A la fin, l’histoire touche notre présent, et l’heure arrive de quitter définitivement l’hôtel Lambert et le château de Ferrières. Que reste-t-il ? “Un peu plus que de beaux restes mais beaucoup moins que ce qui fit notre gloire.” (page 300)
En lisant Le portrait, on pense parfois, surtout dans la première partie du livre, à Marguerite Yourcenar qui écrirait les Mémoires de Betty de Rothschild : même hauteur de vue et de style, même lucidité, même ton parfois sentencieux ; mais aussi même compassion et même indulgence pour la faiblesse des hommes.
Comme d’habitude, le livre de Pierre Assouline est à la fois documenté et vivant. Il se lit comme une successions d’instantanés des personnages historiques qui défilent dans le salon des Rothschild. Les caractères s’y révèlent autant que les évolutions sociales. Ainsi Betty peut-elle, insoupçonnée, constater les progrès d’un antisémitisme qui va souvent de pair avec une certaine médiocrité. Viel-Castel, jaloux et aigri, ne fait pas partie des visiteurs qui sont passés à la postérité : “Il relève de cette catégorie d’individus qui, lorsqu’ils ne gagnent pas d’argent, tournent cela en vertu.” (page 71)
Sur un plan plus étroitement littéraire, le lecteur attentif retrouvera chez les Rothschild la source d’inspiration de certains romanciers du temps de Betty. On sait que le baron James a servi de modèle à Zola, pour L’argent : “A midi, il autorisait la procession des solliciteurs à le poursuivre dans la salle à manger, tous debout tandis qu’il déjeunait assis en famille [...]” (page 110)
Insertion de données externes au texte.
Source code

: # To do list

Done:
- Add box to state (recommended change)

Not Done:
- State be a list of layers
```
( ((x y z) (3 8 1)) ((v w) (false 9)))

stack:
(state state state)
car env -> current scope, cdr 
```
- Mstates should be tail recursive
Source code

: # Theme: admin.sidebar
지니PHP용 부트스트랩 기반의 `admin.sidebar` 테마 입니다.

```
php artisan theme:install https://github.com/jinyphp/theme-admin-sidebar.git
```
Si on peut émettre une (légère) réserve, elle tient, parfois, à l’excès de matériau de récupération dont Pierre Assouline truffe ses pages, bons mots et traits d’esprit tombés de la bouche des salonards du XIXe siècle. A la longue c’est un peu agaçant, d’autant qu’il les mêle au texte sans les distinguer, de sorte que le lecteur moins cultivé que lui pourra les lui attribuer par erreur. De trois choses l’une, par conséquent : soit l’auteur n’écrit que pour une élite qui connaît parfaitement son petit monde, soit il estime que tous ses lecteurs sont imbus de cette culture de l’esprit du XIXe qu’il a lui-même acquise, soit enfin il plagie en toute conscience.